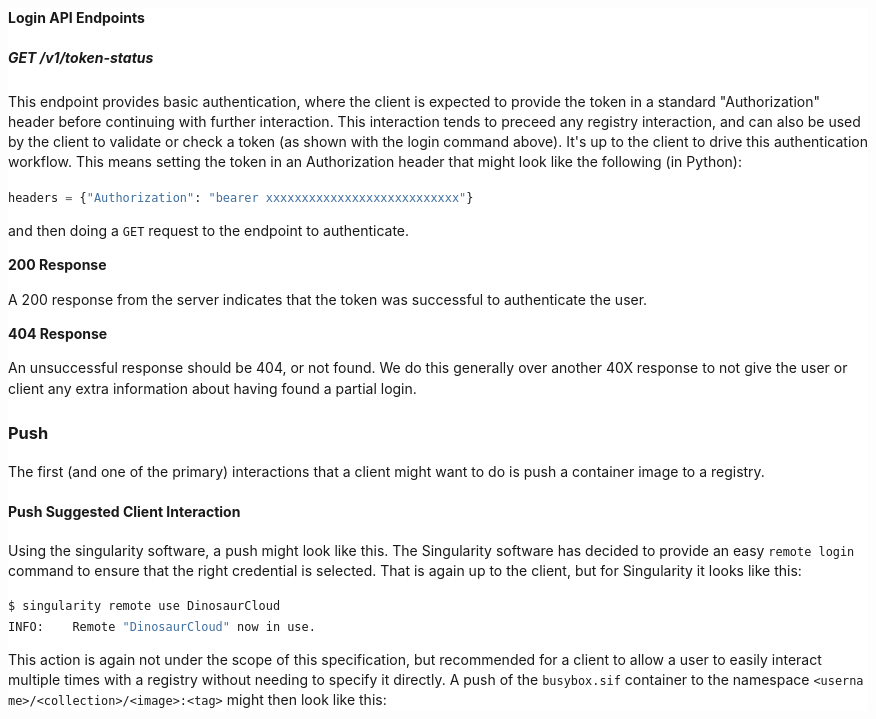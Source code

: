 #### Login API Endpoints

##### GET /v1/token-status

This endpoint provides basic authentication, where the client is expected to provide the token in a standard "Authorization" header
before continuing with further interaction. This interaction tends to preceed any registry interaction,
and can also be used by the client to validate or check a token (as shown with the login command above).
It's up to the client to drive this authentication workflow. This means setting the token in an Authorization header that might look like the following
(in Python):

```python
headers = {"Authorization": "bearer xxxxxxxxxxxxxxxxxxxxxxxxxxx"}
```

and then doing a `GET` request to the endpoint to authenticate.


**200 Response**

A 200 response from the server indicates that the token was successful to authenticate the user.


**404 Response**

An unsuccessful response should be 404, or not found. We do this generally over another 40X response
to not give the user or client any extra information about having found a partial login.


### Push

The first (and one of the primary) interactions that a client might want to do is push a container image to
a registry.

#### Push Suggested Client Interaction

Using the singularity software, a push might look like this. The Singularity software has decided to provide
an easy `remote login` command to ensure that the right credential is selected. That is again up to the client, but for
Singularity it looks like this:

```bash
$ singularity remote use DinosaurCloud
INFO:    Remote "DinosaurCloud" now in use.
```

This action is again not under the scope of this specification, but recommended for a client to allow
a user to easily interact multiple times with a registry without needing to specify it directly.
A push of the `busybox.sif` container to the namespace `<username>/<collection>/<image>:<tag>` might then look like this:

--------

**Task details**
Would you retype each line above exactly and skip every image?

**Written response**
Source code

: #### Login API Endpoints

##### GET /v1/token-status

This endpoint provides basic authentication, where the client is expected to provide the token in a standard "Authorization" header
before continuing with further interaction. This interaction tends to preceed any registry interaction,
and can also be used by the client to validate or check a token (as shown with the login command above).
It's up to the client to drive this authentication workflow. This means setting the token in an Authorization header that might look like the following
(in Python):

```python
headers = {"Authorization": "bearer xxxxxxxxxxxxxxxxxxxxxxxxxxx"}
```

and then doing a `GET` request to the endpoint to authenticate.


**200 Response**

A 200 response from the server indicates that the token was successful to authenticate the user.


**404 Response**

An unsuccessful response should be 404, or not found. We do this generally over another 40X response
to not give the user or client any extra information about having found a partial login.


### Push

The first (and one of the primary) interactions that a client might want to do is push a container image to
a registry.

#### Push Suggested Client Interaction

Using the singularity software, a push might look like this. The Singularity software has decided to provide
an easy `remote login` command to ensure that the right credential is selected. That is again up to the client, but for
Singularity it looks like this:

```bash
$ singularity remote use DinosaurCloud
INFO:    Remote "DinosaurCloud" now in use.
```

This action is again not under the scope of this specification, but recommended for a client to allow
a user to easily interact multiple times with a registry without needing to specify it directly.
A push of the `busybox.sif` container to the namespace `<username>/<collection>/<image>:<tag>` might then look like this:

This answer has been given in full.